Below are several entries. Transcribe exactly those lines that fall from the one with "1. Go to https://howdy.tamu.edu" through the one with "# CM_PROB_NORMAL_CONFLICT", end lines included.

◇ ◇ ◇

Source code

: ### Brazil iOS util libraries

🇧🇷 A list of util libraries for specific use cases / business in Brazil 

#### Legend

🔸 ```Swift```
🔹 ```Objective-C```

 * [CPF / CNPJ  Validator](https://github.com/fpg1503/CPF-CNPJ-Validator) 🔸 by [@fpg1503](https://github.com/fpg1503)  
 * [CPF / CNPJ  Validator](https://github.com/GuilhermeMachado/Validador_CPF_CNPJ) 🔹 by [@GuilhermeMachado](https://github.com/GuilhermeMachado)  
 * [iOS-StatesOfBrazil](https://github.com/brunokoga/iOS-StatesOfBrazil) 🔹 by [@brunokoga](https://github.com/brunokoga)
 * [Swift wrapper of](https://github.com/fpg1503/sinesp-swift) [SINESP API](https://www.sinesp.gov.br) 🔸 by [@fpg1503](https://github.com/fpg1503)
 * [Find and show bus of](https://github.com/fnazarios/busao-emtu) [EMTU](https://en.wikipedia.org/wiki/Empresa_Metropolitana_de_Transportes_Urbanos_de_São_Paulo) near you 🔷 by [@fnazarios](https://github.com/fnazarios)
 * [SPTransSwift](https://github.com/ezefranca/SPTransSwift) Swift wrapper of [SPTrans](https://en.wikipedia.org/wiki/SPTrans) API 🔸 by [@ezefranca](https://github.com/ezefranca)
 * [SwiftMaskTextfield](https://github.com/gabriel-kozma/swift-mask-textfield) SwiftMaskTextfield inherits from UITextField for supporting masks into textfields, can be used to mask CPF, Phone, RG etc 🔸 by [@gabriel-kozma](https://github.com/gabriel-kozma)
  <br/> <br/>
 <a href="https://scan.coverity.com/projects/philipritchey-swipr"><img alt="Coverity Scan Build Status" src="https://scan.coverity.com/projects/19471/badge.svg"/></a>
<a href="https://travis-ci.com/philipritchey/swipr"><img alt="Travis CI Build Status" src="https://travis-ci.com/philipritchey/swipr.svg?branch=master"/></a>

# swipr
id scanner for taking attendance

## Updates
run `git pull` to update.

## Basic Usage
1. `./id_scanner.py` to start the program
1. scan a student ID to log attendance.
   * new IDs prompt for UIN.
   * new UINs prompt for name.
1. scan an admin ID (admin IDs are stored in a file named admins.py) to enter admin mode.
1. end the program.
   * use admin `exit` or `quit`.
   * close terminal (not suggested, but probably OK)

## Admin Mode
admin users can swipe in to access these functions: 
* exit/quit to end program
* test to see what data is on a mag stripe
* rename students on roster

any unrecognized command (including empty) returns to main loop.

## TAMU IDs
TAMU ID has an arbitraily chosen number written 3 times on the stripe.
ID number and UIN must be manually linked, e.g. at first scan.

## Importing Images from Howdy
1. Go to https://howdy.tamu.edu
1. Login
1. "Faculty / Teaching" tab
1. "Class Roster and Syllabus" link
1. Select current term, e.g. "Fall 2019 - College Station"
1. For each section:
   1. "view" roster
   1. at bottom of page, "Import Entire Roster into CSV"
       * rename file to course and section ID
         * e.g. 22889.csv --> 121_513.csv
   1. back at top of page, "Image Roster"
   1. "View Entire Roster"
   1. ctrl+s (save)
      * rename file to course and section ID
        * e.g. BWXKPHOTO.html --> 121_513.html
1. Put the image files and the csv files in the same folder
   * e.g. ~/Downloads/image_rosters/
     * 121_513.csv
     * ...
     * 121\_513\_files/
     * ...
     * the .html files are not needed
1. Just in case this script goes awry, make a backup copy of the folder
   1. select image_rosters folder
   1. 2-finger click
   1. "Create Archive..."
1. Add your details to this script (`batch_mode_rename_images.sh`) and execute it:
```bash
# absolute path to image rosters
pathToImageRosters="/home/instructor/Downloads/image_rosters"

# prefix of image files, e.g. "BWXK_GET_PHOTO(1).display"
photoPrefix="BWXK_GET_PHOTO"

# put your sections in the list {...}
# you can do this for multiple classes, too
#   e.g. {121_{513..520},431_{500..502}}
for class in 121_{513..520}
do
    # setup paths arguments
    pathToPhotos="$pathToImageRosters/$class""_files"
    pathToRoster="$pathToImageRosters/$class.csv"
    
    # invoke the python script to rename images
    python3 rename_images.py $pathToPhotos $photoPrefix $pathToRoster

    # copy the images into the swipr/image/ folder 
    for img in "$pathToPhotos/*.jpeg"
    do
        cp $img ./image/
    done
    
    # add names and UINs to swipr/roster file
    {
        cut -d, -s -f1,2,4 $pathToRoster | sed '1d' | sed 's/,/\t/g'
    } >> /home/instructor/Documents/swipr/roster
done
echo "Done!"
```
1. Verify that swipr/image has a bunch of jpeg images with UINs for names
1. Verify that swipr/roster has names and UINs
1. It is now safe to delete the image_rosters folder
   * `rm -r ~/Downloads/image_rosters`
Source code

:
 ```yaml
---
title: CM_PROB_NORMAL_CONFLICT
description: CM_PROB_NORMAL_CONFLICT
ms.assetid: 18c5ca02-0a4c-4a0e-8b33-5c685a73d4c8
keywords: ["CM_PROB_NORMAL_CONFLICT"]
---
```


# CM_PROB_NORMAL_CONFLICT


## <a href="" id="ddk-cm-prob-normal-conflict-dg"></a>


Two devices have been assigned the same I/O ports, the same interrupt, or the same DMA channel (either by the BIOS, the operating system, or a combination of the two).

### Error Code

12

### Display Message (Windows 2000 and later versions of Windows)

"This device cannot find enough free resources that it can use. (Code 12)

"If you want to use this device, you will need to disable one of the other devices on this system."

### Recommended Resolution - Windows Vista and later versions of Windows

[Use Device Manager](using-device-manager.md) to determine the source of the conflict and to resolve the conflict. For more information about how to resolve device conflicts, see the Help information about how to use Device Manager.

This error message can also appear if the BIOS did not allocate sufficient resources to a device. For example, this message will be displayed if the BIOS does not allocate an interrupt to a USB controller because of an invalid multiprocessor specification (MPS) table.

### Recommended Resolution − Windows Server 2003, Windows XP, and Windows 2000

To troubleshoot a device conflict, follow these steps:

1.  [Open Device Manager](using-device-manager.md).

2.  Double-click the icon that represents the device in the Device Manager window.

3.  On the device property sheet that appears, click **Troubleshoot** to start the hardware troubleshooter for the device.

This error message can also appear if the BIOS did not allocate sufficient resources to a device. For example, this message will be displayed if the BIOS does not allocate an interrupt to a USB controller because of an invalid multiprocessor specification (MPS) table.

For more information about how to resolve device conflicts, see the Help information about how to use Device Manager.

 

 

◇ ◇ ◇

* Task response:
1. Go to https://howdy.tamu.edu
1. Login
1. "Faculty / Teaching" tab
1. "Class Roster and Syllabus" link
1. Select current term, e.g. "Fall 2019 - College Station"
1. For each section:
   1. "view" roster
   1. at bottom of page, "Import Entire Roster into CSV"
       * rename file to course and section ID
         * e.g. 22889.csv --> 121_513.csv
   1. back at top of page, "Image Roster"
   1. "View Entire Roster"
   1. ctrl+s (save)
      * rename file to course and section ID
        * e.g. BWXKPHOTO.html --> 121_513.html
1. Put the image files and the csv files in the same folder
   * e.g. ~/Downloads/image_rosters/
     * 121_513.csv
     * ...
     * 121\_513\_files/
     * ...
     * the .html files are not needed
1. Just in case this script goes awry, make a backup copy of the folder
   1. select image_rosters folder
   1. 2-finger click
   1. "Create Archive..."
1. Add your details to this script (`batch_mode_rename_images.sh`) and execute it:
```bash
# absolute path to image rosters
pathToImageRosters="/home/instructor/Downloads/image_rosters"

# prefix of image files, e.g. "BWXK_GET_PHOTO(1).display"
photoPrefix="BWXK_GET_PHOTO"

# put your sections in the list {...}
# you can do this for multiple classes, too
#   e.g. {121_{513..520},431_{500..502}}
for class in 121_{513..520}
do
    # setup paths arguments
    pathToPhotos="$pathToImageRosters/$class""_files"
    pathToRoster="$pathToImageRosters/$class.csv"
    
    # invoke the python script to rename images
    python3 rename_images.py $pathToPhotos $photoPrefix $pathToRoster

    # copy the images into the swipr/image/ folder 
    for img in "$pathToPhotos/*.jpeg"
    do
        cp $img ./image/
    done
    
    # add names and UINs to swipr/roster file
    {
        cut -d, -s -f1,2,4 $pathToRoster | sed '1d' | sed 's/,/\t/g'
    } >> /home/instructor/Documents/swipr/roster
done
echo "Done!"
```
1. Verify that swipr/image has a bunch of jpeg images with UINs for names
1. Verify that swipr/roster has names and UINs
1. It is now safe to delete the image_rosters folder
   * `rm -r ~/Downloads/image_rosters`
Source code

:
 ```yaml
---
title: CM_PROB_NORMAL_CONFLICT
description: CM_PROB_NORMAL_CONFLICT
ms.assetid: 18c5ca02-0a4c-4a0e-8b33-5c685a73d4c8
keywords: ["CM_PROB_NORMAL_CONFLICT"]
---
```


# CM_PROB_NORMAL_CONFLICT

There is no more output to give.